连进下意识看了一眼白洛,只一闪神,夜桑的剑已经挥到了他的脸颊旁…
只听得“叮”的一声脆响,夜桑的剑碎了开来。
他的剑是以千年玄铁铸造,坚硬无比,可是现在竟然如冰一样轻易碎裂了开来。
当下众人脸色大变,只有连进缓下了神色。
“咳咳…”随着一阵咳嗽声,一个披着狐裘的男人缓缓走了进来,他身形高挑而瘦削,苍白的面色衬着领边白色的绒毛,让他看起来柔软而脆弱。
“家主。

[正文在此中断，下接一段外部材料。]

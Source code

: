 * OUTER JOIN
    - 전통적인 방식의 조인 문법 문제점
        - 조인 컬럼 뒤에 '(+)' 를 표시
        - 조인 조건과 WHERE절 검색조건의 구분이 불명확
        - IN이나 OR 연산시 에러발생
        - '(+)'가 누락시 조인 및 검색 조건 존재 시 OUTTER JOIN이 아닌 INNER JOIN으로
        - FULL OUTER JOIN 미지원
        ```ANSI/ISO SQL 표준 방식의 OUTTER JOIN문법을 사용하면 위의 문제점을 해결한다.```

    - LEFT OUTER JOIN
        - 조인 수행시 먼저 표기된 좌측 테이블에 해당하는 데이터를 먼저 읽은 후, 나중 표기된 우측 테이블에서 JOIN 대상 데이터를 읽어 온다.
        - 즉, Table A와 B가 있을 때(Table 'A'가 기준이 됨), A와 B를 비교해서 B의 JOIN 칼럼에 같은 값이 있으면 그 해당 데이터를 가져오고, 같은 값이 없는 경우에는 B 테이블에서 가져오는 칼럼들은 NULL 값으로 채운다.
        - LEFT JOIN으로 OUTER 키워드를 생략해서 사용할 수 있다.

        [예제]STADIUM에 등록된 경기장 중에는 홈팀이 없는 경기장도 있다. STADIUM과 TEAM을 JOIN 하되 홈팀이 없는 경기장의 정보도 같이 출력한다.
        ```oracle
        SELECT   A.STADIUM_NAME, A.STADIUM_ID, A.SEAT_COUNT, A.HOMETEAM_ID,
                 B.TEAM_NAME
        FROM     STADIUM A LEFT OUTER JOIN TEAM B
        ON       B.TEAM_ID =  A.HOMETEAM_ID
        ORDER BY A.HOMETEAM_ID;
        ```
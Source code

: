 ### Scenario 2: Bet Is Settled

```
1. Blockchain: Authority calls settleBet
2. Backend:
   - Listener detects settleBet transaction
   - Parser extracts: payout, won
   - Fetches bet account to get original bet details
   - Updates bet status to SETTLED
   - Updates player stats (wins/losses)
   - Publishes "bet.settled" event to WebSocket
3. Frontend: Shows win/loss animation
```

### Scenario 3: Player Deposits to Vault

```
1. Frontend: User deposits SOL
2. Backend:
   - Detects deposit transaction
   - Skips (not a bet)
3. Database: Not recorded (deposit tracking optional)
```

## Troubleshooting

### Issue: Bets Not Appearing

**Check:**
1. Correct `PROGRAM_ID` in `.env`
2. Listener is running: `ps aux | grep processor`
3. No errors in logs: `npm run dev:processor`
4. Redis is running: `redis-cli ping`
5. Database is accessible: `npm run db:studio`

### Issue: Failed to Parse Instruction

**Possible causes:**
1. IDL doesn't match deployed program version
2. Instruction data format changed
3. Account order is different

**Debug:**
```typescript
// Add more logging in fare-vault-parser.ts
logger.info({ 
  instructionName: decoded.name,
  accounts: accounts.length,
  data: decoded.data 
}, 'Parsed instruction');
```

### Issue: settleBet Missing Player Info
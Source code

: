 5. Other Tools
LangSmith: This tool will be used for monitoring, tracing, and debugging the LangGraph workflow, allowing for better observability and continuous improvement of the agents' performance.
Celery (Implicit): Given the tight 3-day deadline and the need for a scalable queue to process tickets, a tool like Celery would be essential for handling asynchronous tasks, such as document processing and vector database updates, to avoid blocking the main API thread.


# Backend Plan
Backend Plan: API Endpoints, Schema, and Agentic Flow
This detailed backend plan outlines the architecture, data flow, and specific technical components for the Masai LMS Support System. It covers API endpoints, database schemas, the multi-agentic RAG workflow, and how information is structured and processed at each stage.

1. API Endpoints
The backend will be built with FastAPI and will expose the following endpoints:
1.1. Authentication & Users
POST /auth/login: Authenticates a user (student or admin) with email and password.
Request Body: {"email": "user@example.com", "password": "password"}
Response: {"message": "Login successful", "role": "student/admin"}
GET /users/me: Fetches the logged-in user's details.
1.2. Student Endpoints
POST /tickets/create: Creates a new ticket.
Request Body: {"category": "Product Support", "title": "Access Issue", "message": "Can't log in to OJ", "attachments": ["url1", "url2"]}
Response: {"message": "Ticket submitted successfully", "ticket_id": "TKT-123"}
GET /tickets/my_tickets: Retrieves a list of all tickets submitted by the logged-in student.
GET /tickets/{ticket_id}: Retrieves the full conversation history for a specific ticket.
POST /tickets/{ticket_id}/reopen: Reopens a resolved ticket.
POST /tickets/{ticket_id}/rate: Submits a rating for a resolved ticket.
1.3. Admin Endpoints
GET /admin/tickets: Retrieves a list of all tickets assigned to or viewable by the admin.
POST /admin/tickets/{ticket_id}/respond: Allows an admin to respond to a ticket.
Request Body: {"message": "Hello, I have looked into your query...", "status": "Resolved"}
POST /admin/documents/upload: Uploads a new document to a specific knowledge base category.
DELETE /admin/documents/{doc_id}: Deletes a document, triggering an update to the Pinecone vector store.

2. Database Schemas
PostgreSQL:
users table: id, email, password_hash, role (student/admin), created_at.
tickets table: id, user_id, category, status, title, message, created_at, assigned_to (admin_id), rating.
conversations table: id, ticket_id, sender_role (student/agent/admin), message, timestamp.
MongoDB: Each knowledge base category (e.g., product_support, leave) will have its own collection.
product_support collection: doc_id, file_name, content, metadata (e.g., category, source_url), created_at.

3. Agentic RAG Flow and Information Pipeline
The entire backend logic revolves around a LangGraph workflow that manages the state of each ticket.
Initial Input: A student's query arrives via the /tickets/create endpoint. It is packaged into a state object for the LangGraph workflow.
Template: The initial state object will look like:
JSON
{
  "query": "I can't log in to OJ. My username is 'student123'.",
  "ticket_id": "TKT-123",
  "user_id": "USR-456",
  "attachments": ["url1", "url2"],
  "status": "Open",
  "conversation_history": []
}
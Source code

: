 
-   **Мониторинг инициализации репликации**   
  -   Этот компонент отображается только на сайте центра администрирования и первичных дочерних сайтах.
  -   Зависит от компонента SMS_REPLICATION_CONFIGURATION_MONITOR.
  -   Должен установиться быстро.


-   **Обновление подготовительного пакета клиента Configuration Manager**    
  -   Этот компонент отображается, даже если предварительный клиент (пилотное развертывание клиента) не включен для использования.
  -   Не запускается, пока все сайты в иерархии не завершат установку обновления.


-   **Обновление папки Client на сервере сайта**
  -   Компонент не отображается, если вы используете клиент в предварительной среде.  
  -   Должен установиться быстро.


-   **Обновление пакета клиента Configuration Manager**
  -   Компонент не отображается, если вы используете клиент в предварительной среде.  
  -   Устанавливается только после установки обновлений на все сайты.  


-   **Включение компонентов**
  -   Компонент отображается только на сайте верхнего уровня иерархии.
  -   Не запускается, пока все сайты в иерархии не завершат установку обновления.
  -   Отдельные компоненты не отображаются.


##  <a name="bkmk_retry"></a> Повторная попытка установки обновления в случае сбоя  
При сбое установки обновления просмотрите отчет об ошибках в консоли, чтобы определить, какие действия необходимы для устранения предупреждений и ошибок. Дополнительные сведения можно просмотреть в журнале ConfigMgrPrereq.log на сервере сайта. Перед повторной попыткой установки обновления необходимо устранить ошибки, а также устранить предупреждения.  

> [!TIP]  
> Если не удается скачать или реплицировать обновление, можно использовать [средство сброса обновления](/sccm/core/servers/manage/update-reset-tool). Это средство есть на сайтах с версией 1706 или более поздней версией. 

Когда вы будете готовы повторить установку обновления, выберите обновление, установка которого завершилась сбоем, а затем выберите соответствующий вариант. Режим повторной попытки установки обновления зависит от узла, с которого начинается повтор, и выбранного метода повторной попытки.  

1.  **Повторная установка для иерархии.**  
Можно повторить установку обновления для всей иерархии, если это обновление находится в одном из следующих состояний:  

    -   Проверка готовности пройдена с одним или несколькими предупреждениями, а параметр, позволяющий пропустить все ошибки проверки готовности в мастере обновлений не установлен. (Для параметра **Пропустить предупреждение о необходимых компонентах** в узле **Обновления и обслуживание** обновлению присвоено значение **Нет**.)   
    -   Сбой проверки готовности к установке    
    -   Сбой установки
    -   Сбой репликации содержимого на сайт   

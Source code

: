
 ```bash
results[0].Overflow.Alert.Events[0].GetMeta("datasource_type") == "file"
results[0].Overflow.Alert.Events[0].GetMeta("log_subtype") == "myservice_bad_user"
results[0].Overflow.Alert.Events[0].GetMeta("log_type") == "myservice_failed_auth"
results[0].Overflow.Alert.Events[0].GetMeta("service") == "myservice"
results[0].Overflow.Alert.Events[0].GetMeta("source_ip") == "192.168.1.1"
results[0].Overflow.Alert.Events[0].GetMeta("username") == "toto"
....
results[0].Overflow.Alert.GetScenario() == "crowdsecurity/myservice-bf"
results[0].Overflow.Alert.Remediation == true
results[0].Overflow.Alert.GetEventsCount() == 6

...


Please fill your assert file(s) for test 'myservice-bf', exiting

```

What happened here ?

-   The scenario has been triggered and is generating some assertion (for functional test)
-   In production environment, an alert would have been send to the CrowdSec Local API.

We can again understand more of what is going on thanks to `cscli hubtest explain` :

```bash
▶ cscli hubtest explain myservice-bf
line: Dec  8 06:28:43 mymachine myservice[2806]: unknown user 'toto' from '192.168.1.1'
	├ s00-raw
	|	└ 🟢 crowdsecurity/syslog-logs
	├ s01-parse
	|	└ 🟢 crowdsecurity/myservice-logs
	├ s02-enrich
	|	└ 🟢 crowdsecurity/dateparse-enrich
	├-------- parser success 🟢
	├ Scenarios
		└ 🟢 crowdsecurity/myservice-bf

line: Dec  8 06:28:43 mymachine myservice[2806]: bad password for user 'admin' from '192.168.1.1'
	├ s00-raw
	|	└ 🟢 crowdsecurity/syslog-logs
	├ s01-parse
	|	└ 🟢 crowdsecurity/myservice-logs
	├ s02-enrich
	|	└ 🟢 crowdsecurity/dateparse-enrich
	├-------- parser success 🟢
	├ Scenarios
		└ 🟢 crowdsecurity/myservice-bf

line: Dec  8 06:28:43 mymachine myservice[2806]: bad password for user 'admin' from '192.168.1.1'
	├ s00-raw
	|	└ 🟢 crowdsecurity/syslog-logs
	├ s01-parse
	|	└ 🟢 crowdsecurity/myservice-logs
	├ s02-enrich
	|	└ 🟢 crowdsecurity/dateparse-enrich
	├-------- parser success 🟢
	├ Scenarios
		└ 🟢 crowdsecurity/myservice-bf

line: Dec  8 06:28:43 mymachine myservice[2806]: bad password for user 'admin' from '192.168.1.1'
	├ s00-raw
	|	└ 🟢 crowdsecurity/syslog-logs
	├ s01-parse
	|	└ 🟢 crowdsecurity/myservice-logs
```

”连进收起冰刃。
赫连珈月点点头,看向丁千乐。
“千乐,回家了。”他向她伸出手,完全无视在场的其他人。
丁千乐嘴角抽了抽,垂下眼帘,乖乖走到他身边,将手搭在了他的手上。
于是,在众目睽睽之下,赫连珈月牵着据说是钦命要犯,又据说是赫连家新任守护巫女的丁千乐,踏上了他的专用马车。
在场黑衣卫众人,竟无一人敢上前阻止。
踏上赫连家主的马车,丁千乐刚刚坐定,马车便缓缓行驶了起来。
酝酿了一整天的雨,终于落了下来。
“终于忍不住,要出手了么?”赫连珈月看着窗个那个被雨连成一片的世界,微笑着启唇轻语。
丁千乐的心漏跳了一拍,也不知道,他在说谁。
缺失的记忆
到家的时候,天已经黑了,雨不知道什么时候已经停了,天上竟然亮出了几颗星子。
虽然已经是初夏,可是雨后的空气还是透着些凛冽,丁千乐踏下马车的时候,忍不住打了个喷嚏。身后,赫连珈月扶住了她的肩,将她一并裹进了宽大柔软的狐裘之中。
丁千乐在心底苦笑了一下,若不是知道真相,谁能抵得过这样的温柔。
尚大娘一早准备了晚膳,吃过晚膳,丁千乐便回房摆弄她的药剂了。
这段时间,赫连珈月一直有吃宵夜的习惯,丁千乐收拾完她的草药,便钻进了厨房。
厨房里一个人都没有,连平时留着守夜的尚大娘都不在。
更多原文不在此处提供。